Mir geistert schon seit einiger Zeit ein Gedanke durch den Kopf: Wie vergrößere ich die Reichweite meiner Tochter?
Wir wohnen im Mittelgebirge, schon recht steil hier. Vor allem für Kinder. Touren mit der Kleinen sind meist nach wenigen Kilometern wegen Unlust oder Erschöpfung (gehört ja irgendwie zusammen) zu ende.

Seit einiger Zeit fahre ich vom Bahnhof mit dem Fahrrad nach Hause. Das sind ca. 3km und 250hm auf Straße. Diesen Heimweg teile ich mir oft mit einem, sagen wir mal: 'betagterem Herren' und seinem Pedelec, E-Bike, E-Mofa (Wie man das auch immer nennen will). Schon irgendwie Cool, die Dinger und gehen ziemlich ab.

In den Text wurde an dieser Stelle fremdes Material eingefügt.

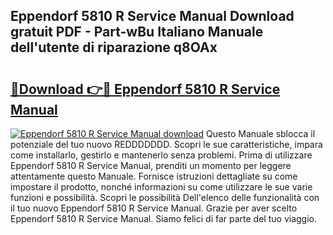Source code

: ## Eppendorf 5810 R Service Manual Download gratuit PDF - Part-wBu Italiano Manuale dell'utente di riparazione q8OAx

# <h2><a href="http://df95u9.blite.top/?on=Eppendorf+5810+R+Service+Manual">🔗Download 👉🔴 Eppendorf 5810 R Service Manual</a></h2>

[![Eppendorf 5810 R Service Manual download](https://i.imgur.com/lujVjoI.png)](http://df95u9.blite.top/?on=Eppendorf+5810+R+Service+Manual)
Questo Manuale sblocca il potenziale del tuo nuovo REDDDDDDD. Scopri le sue caratteristiche, impara come installarlo, gestirlo e mantenerlo senza problemi. Prima di utilizzare Eppendorf 5810 R Service Manual, prenditi un momento per leggere attentamente questo Manuale. Fornisce istruzioni dettagliate su come impostare il prodotto, nonché informazioni su come utilizzare le sue varie funzioni e possibilità. Scopri le possibilità Dell'elenco delle funzionalità con il tuo nuovo Eppendorf 5810 R Service Manual. Grazie per aver scelto Eppendorf 5810 R Service Manual. Siamo felici di far parte del tuo viaggio.
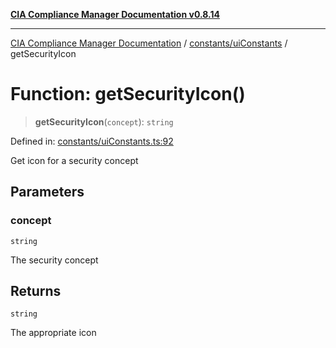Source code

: [**CIA Compliance Manager Documentation v0.8.14**](../../../README.md)

***

[CIA Compliance Manager Documentation](../../../modules.md) / [constants/uiConstants](../README.md) / getSecurityIcon

# Function: getSecurityIcon()

> **getSecurityIcon**(`concept`): `string`

Defined in: [constants/uiConstants.ts:92](https://github.com/Hack23/cia-compliance-manager/blob/257dd569f432a46611a1746c832a7e3d29232229/src/constants/uiConstants.ts#L92)

Get icon for a security concept

## Parameters

### concept

`string`

The security concept

## Returns

`string`

The appropriate icon
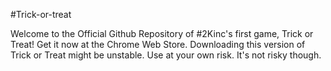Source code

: #Trick-or-treat

Welcome to the Official Github Repository of #2Kinc's first game, Trick or Treat! Get it now at the Chrome Web Store. Downloading this version of Trick or Treat might be unstable. Use at your own risk. It's not risky though.
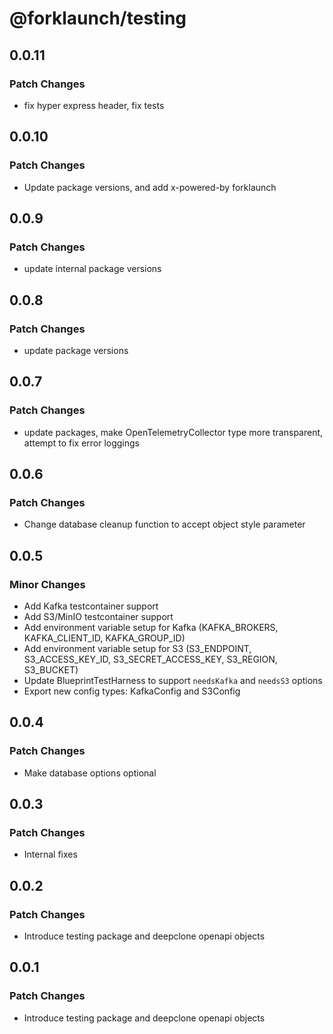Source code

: # @forklaunch/testing

## 0.0.11

### Patch Changes

- fix hyper express header, fix tests

## 0.0.10

### Patch Changes

- Update package versions, and add x-powered-by forklaunch

## 0.0.9

### Patch Changes

- update internal package versions

## 0.0.8

### Patch Changes

- update package versions

## 0.0.7

### Patch Changes

- update packages, make OpenTelemetryCollector type more transparent, attempt to fix error loggings

## 0.0.6

### Patch Changes

- Change database cleanup function to accept object style parameter

## 0.0.5

### Minor Changes

- Add Kafka testcontainer support
- Add S3/MinIO testcontainer support
- Add environment variable setup for Kafka (KAFKA_BROKERS, KAFKA_CLIENT_ID, KAFKA_GROUP_ID)
- Add environment variable setup for S3 (S3_ENDPOINT, S3_ACCESS_KEY_ID, S3_SECRET_ACCESS_KEY, S3_REGION, S3_BUCKET)
- Update BlueprintTestHarness to support `needsKafka` and `needsS3` options
- Export new config types: KafkaConfig and S3Config

## 0.0.4

### Patch Changes

- Make database options optional

## 0.0.3

### Patch Changes

- Internal fixes

## 0.0.2

### Patch Changes

- Introduce testing package and deepclone openapi objects

## 0.0.1

### Patch Changes

- Introduce testing package and deepclone openapi objects
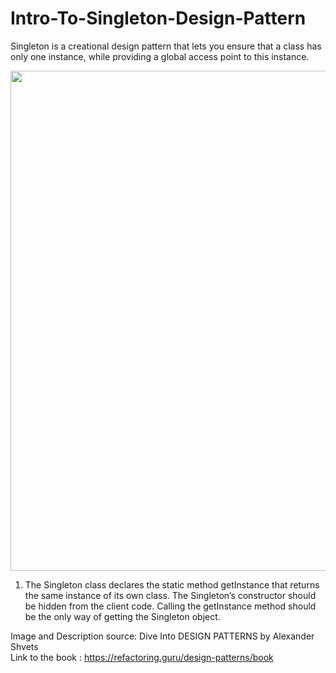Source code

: # Intro-To-Singleton-Design-Pattern
Singleton is a creational design pattern that lets you ensure that a class has only one instance, while providing a global access point to this instance.

<p align="center">
  <img src="https://github.com/user-attachments/assets/5240ec10-f993-44db-ae83-62ded08dbdcb" width="800">
</p>

1. The Singleton class declares the static method getInstance that returns the same instance of its own class. The Singleton’s constructor should be hidden from the client code. Calling the getInstance method should be the only way of getting the Singleton object.

Image and Description source: Dive Into DESIGN PATTERNS by Alexander Shvets <br/>
Link to the book : https://refactoring.guru/design-patterns/book
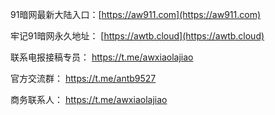 91暗网最新大陆入口：[https://aw911.com](https://aw911.com)

牢记91暗网永久地址： [https://awtb.cloud](https://awtb.cloud)

联系电报接稿专员： https://t.me/awxiaolajiao

官方交流群： https://t.me/antb9527

商务联系人： https://t.me/awxiaolajiao

<!---
9527fuli/9527fuli is a ✨ special ✨ repository because its `README.md` (this file) appears on your GitHub profile.
You can click the Preview link to take a look at your changes.
--->

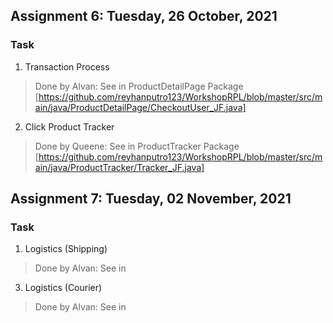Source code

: ## Assignment 6: Tuesday, 26 October, 2021 
### Task 
1. Transaction Process 
> Done by Alvan: See in ProductDetailPage Package [https://github.com/reyhanputro123/WorkshopRPL/blob/master/src/main/java/ProductDetailPage/CheckoutUser_JF.java]
2. Click Product Tracker
> Done by Queene: See in ProductTracker Package [https://github.com/reyhanputro123/WorkshopRPL/blob/master/src/main/java/ProductTracker/Tracker_JF.java]

## Assignment 7: Tuesday, 02 November, 2021 
### Task 
1. Logistics (Shipping) 
> Done by Alvan: See in 
3. Logistics (Courier) 
> Done by Alvan: See in 
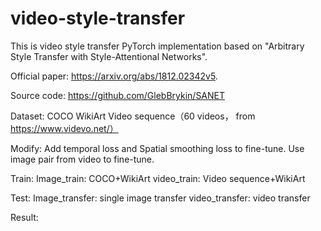 # video-style-transfer
This is video style transfer PyTorch implementation based on  "Arbitrary Style Transfer with Style-Attentional Networks".

Official paper: https://arxiv.org/abs/1812.02342v5.

Source code: https://github.com/GlebBrykin/SANET

Dataset:
COCO
WikiArt
Video sequence（60 videos， from https://www.videvo.net/）

Modify:
Add temporal loss and Spatial smoothing loss to fine-tune.
Use image pair from video to fine-tune. 

Train:
Image_train: COCO+WikiArt
video_train: Video sequence+WikiArt

Test:
Image_transfer: single image transfer
video_transfer: video transfer

Result:


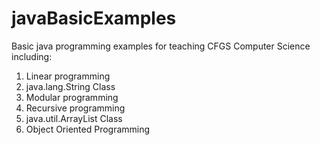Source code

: # javaBasicExamples
Basic java programming examples for teaching CFGS Computer Science including:
1. Linear programming
2. java.lang.String Class
3. Modular programming
4. Recursive programming
5. java.util.ArrayList Class
6. Object Oriented Programming
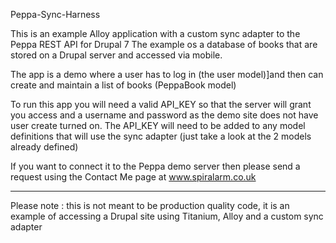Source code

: Peppa-Sync-Harness

This is an example Alloy application with a custom sync adapter to the Peppa REST API for Drupal 7
The example os a database of books that are stored on  a Drupal server and accessed via mobile.

The app is a demo where a user has to log in (the user model)]and then can create and maintain a list of books (PeppaBook model)


To run this app you will need a valid API_KEY so that the server will grant you access and a username and password as the demo site does not have user create turned on.
The API_KEY will need to be added to any model definitions that will use the sync adapter (just take a look at the 2 models already defined)

If you want to connect it to the Peppa demo server then please send a request using the Contact Me page
at www.spiralarm.co.uk

--------------------------------------------------------------------------
Please note : 
this is not meant to be production quality code, it is an example of accessing a Drupal site using Titanium, Alloy and a custom sync adapter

Seit dem ich diesen Herren kenne, will ich so etwas für meine Tochter auf die Beine stellen. Zu kaufen habe ich so etwas noch nie gesehen. Deswegen sieht der Plan momentan wie folgt aus:
Ich baue ihr aktuelles 20' Commencal Ramones mit einem Frontmotor zum E-Bike um. Dabei soll der Motor und der Akku entfernt werden können um wieder ein normales Kinderrad draus zu machen. Aufbauen kann man das ja recht simpel.

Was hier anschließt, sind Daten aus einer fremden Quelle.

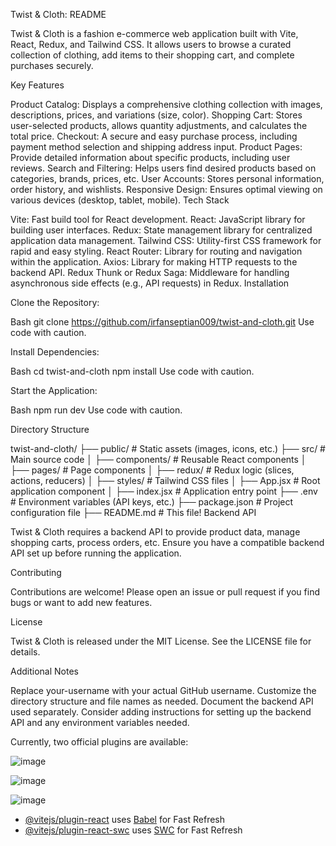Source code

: Twist & Cloth: README

Twist & Cloth is a fashion e-commerce web application built with Vite, React, Redux, and Tailwind CSS. It allows users to browse a curated collection of clothing, add items to their shopping cart, and complete purchases securely.

Key Features

Product Catalog: Displays a comprehensive clothing collection with images, descriptions, prices, and variations (size, color).
Shopping Cart: Stores user-selected products, allows quantity adjustments, and calculates the total price.
Checkout: A secure and easy purchase process, including payment method selection and shipping address input.
Product Pages: Provide detailed information about specific products, including user reviews.
Search and Filtering: Helps users find desired products based on categories, brands, prices, etc.
User Accounts: Stores personal information, order history, and wishlists.
Responsive Design: Ensures optimal viewing on various devices (desktop, tablet, mobile).
Tech Stack

Vite: Fast build tool for React development.
React: JavaScript library for building user interfaces.
Redux: State management library for centralized application data management.
Tailwind CSS: Utility-first CSS framework for rapid and easy styling.
React Router: Library for routing and navigation within the application.
Axios: Library for making HTTP requests to the backend API.
Redux Thunk or Redux Saga: Middleware for handling asynchronous side effects (e.g., API requests) in Redux.
Installation

Clone the Repository:

Bash
git clone https://github.com/irfanseptian009/twist-and-cloth.git
Use code with caution.

Install Dependencies:

Bash
cd twist-and-cloth
npm install
Use code with caution.

Start the Application:

Bash
npm run dev
Use code with caution.

Directory Structure

twist-and-cloth/
├── public/             # Static assets (images, icons, etc.)
├── src/                # Main source code
│   ├── components/     # Reusable React components
│   ├── pages/          # Page components
│   ├── redux/          # Redux logic (slices, actions, reducers)
│   ├── styles/         # Tailwind CSS files
│   ├── App.jsx         # Root application component
│   ├── index.jsx       # Application entry point
├── .env                # Environment variables (API keys, etc.)
├── package.json        # Project configuration file
├── README.md           # This file!
Backend API

Twist & Cloth requires a backend API to provide product data, manage shopping carts, process orders, etc. Ensure you have a compatible backend API set up before running the application.

Contributing

Contributions are welcome! Please open an issue or pull request if you find bugs or want to add new features.

License

Twist & Cloth is released under the MIT License. See the LICENSE file for details.

Additional Notes

Replace your-username with your actual GitHub username.
Customize the directory structure and file names as needed.
Document the backend API used separately.
Consider adding instructions for setting up the backend API and any environment variables needed.

Currently, two official plugins are available:


![image](https://github.com/user-attachments/assets/a066a9eb-5495-4d18-8d8b-07323a83caa2)

![image](https://github.com/user-attachments/assets/35f30cbd-d1a7-474f-9e19-808928c51ef3)

![image](https://github.com/user-attachments/assets/e5927ae1-ec8e-481e-a2b9-7848ec39abac)





- [@vitejs/plugin-react](https://github.com/vitejs/vite-plugin-react/blob/main/packages/plugin-react/README.md) uses [Babel](https://babeljs.io/) for Fast Refresh
- [@vitejs/plugin-react-swc](https://github.com/vitejs/vite-plugin-react-swc) uses [SWC](https://swc.rs/) for Fast Refresh
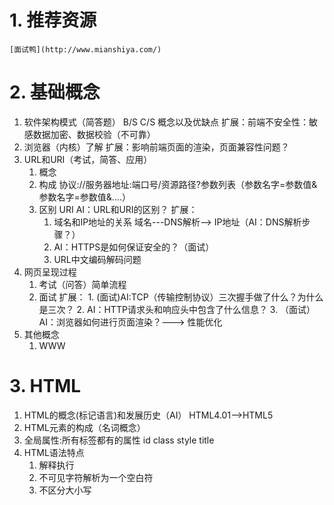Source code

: # 1. 推荐资源
	[面试鸭](http://www.mianshiya.com/)
# 2. 基础概念
1. 软件架构模式（简答题） 
	B/S  C/S 概念以及优缺点
	扩展：前端不安全性：敏感数据加密、数据校验（不可靠）
2. 浏览器（内核）了解
	扩展：影响前端页面的渲染，页面兼容性问题？
3. URL和URI（考试，简答、应用）
	1. 概念
	2. 构成 协议://服务器地址:端口号/资源路径?参数列表（参数名字=参数值&参数名字=参数值&....）
	3. 区别 URI  AI：URL和URI的区别？
	扩展：
		1. 域名和IP地址的关系   域名---DNS解析--> IP地址（AI：DNS解析步骤？）
		2. AI：HTTPS是如何保证安全的？（面试）
		3. URL中文编码解码问题
4. 网页呈现过程
	1. 考试（问答）简单流程
	2. 面试
		扩展：
			1. (面试)AI:TCP（传输控制协议）三次握手做了什么？为什么是三次？
			2. AI：HTTP请求头和响应头中包含了什么信息？
			3. （面试）AI：浏览器如何进行页面渲染？---> 性能优化
5. 其他概念
	1. WWW

# 3. HTML
1. HTML的概念(标记语言)和发展历史（AI） HTML4.01-->HTML5
2. HTML元素的构成（名词概念）
3. 全局属性:所有标签都有的属性 id class style title
4. HTML语法特点
	1. 解释执行
	2. 不可见字符解析为一个空白符
	3. 不区分大小写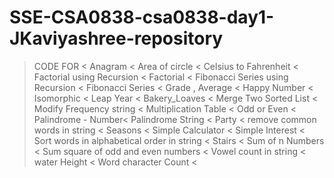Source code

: # SSE-CSA0838-csa0838-day1-JKaviyashree-repository
> CODE FOR <
> Anagram <
> Area of circle <
> Celsius to Fahrenheit <
> Factorial using Recursion <
> Factorial <
> Fibonacci Series using Recursion <
> Fibonacci Series <
> Grade , Average <
> Happy Number <
> Isomorphic <
> Leap Year <
> Bakery_Loaves <
> Merge Two Sorted List <
> Modify Frequency string <
> Multiplication Table <
> Odd or Even <
> Palindrome - Number<
> Palindrome String <
> Party <
> remove common words in string <
> Seasons <
> Simple Calculator <
> Simple Interest <
> Sort words in alphabetical order in string <
> Stairs <
> Sum of n Numbers <
> Sum square of odd and even numbers <
> Vowel count in string <
> water Height <
> Word character Count <
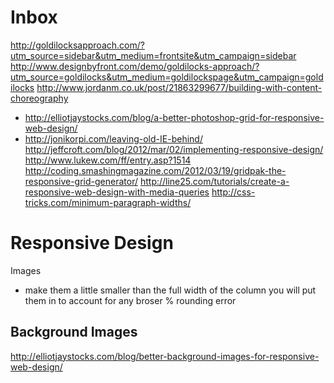 # Inbox

http://goldilocksapproach.com/?utm_source=sidebar&utm_medium=frontsite&utm_campaign=sidebar
http://www.designbyfront.com/demo/goldilocks-approach/?utm_source=goldilocks&utm_medium=goldilockspage&utm_campaign=goldilocks
http://www.jordanm.co.uk/post/21863299677/building-with-content-choreography

- http://elliotjaystocks.com/blog/a-better-photoshop-grid-for-responsive-web-design/
- http://jonikorpi.com/leaving-old-IE-behind/
  http://jeffcroft.com/blog/2012/mar/02/implementing-responsive-design/
  http://www.lukew.com/ff/entry.asp?1514
  http://coding.smashingmagazine.com/2012/03/19/gridpak-the-responsive-grid-generator/
  http://line25.com/tutorials/create-a-responsive-web-design-with-media-queries
  http://css-tricks.com/minimum-paragraph-widths/

# Responsive Design

Images

- make them a little smaller than the full width of the column you will put them
  in to account for any broser % rounding error

## Background Images

http://elliotjaystocks.com/blog/better-background-images-for-responsive-web-design/
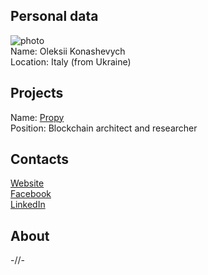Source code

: ## Personal data
![ photo](photo)  
Name: Oleksii Konashevych   
Location: Italy (from Ukraine)  
## Projects 
Name: [Propy](../projects/propy.md)  
Position: Blockchain architect and researcher  
## Contacts
[Website](http://oleksii.konashevych.site/)  
[Facebook](https://www.facebook.com/alexei.konashevich)  
[LinkedIn](https://www.linkedin.com/in/oleksii-konashevych-89409042/?ppe=1)  
## About
-//-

Allerdings bin ich nicht so sicher ob ich das wirklich so tun soll. Ich habe keinerlei Elektro Erfahrung und habe die Befürchtung sie kommt nicht damit zurecht. So ganz ungefährlich ist die Sache ja auch nicht.

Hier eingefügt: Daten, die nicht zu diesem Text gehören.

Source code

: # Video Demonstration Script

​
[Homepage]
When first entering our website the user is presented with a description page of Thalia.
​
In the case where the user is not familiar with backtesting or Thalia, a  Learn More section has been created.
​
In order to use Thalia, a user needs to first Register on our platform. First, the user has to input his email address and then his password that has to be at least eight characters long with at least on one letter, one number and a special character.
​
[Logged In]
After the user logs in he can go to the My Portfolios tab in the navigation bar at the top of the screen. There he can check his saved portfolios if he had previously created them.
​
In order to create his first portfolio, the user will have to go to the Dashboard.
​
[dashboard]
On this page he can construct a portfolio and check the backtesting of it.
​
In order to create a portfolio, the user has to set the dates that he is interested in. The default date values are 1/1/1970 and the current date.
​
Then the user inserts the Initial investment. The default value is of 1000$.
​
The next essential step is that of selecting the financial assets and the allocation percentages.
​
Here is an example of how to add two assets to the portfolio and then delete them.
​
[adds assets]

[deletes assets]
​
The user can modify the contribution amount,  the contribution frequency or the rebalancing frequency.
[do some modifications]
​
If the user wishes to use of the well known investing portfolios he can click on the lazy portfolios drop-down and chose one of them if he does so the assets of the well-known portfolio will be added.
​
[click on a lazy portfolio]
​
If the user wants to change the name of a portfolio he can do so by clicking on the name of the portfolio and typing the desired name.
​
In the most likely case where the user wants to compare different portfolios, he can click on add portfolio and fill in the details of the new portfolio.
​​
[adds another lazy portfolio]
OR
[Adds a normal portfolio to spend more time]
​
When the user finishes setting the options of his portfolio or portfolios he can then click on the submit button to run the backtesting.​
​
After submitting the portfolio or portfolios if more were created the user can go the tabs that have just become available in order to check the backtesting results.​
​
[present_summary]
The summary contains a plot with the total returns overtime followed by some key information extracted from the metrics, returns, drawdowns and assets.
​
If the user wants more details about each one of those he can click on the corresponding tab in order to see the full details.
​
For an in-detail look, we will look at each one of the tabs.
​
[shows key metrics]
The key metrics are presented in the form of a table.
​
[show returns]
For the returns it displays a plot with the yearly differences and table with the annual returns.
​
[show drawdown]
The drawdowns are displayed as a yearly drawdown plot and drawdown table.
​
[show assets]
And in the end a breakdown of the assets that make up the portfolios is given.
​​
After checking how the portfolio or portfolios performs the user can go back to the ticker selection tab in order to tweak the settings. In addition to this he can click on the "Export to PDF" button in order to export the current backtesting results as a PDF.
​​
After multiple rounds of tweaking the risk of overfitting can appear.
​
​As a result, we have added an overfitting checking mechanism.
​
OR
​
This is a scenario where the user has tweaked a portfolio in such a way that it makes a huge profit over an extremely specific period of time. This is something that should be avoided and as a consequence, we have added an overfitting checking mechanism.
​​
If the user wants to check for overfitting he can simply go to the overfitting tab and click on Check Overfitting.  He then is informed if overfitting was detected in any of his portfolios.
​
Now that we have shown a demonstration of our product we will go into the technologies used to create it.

Was haltet Ihr von der Idee?
Habt Ihr so etwas schon gesehen oder gar im Einsatz?

Vielen Dank
Azrael


----------



## track94 (11. April 2015)

Gibt hier im Forum schon einen Vorstellungsthread von einem 20" E- Bike mit Diskussion  über die Sinnhaftigkeit.
Oder im Netz bens e bike


----------



## MTB-News.de




----------



## Taurus1 (12. April 2015)

Schau mal hier: http://ben-e-bike.com/index.html
bzw.: http://blog.ben-e-bike.com/#category0

Ben's Papa kann dir bestimmt ein paar Tips geben.


----------



## Waldfabi (12. April 2015)

Hallo Azrael, 
genau das hab ich meiner 8jährigen Tochter über Winter gebaut.
Das Rad lässt sich in ca. 5-10min von E-Rad auf normales MTB umbauen und wird in beiden Varianten häufig genutzt.
Letzte Woche waren wir am Gardasee (im E-Rad-Trimm) und hatten enorm viel Spaß und einen unglaublichen Aktionsradius. Bei der Tour zum Tennosee hat sie zum Glück immer brav auf uns gewartet.

Ich hab dir mal 2 Bilder; 1mal mit Strom 13,6kg und 1mal nackt 9,2kg.




 

 

Gruß,
Tom


----------



## Waldfabi (12. April 2015)

Uups, 2mal das gleiche Bild......

 

Jetzt ist auch die nackte Version abgebildet.


----------



## SebT-Rex (19. April 2015)

ich persönlich finde die Idee sehr gut und auch deinen Ansatz völlig richtig. Du wirst sicherlich die ein oder andere Anfeindung erleben, das kann dir aber egal sein, wenn du mit deinem Kind zig gute Stunden draussen verbringst!
Zur Technik: Wir haben auf der Eurobike 2013 auch ein Kinder Ebike präsentiert, damals war die Zeit noch nicht reif dafür, es hat einfach keinen interessiert. Ich würde wegen dem Fahrverhalten und vor allem der Kontrolle auf losem Untergrund immer einen Heckmotor verwenden, hier gibt es viele verschiedene Varianten, auch schon viel Gebrauchtes. sehr sanft und kraftvoll ist z.B. der GoSwissDrive. sehr interessant ist das Konzept von Zehus, hier sitzt alles in der Nabe, keinerlei Kabelei...


----------



## Azrael (20. April 2015)

Schön das Ihr mich in der Sache bestärkt!
Ich werde mich dann mal an dieses Projekt dran geben und hier berichten.


----------



## Bens_Papa (22. April 2015)

Hallo Azrael,

ich oder besser gesagt mein Sohn hat nun mittlerweile 400 km überaus positive Erfahrungen mit seinem E-Bike.
In meinem Blog schreibe ich ja regelmäßig darüber.
Eins solltest Du aber bei Deinem Projekt gleich vergessen - ein Frontantrieb hat an einem Kinderrad wirklich gar nichts zu suchen!
Ein Kinderrad muss vorne leicht sein und Antriebseinflüsse in der Lenkung sind wirklich das Letzte für Kids.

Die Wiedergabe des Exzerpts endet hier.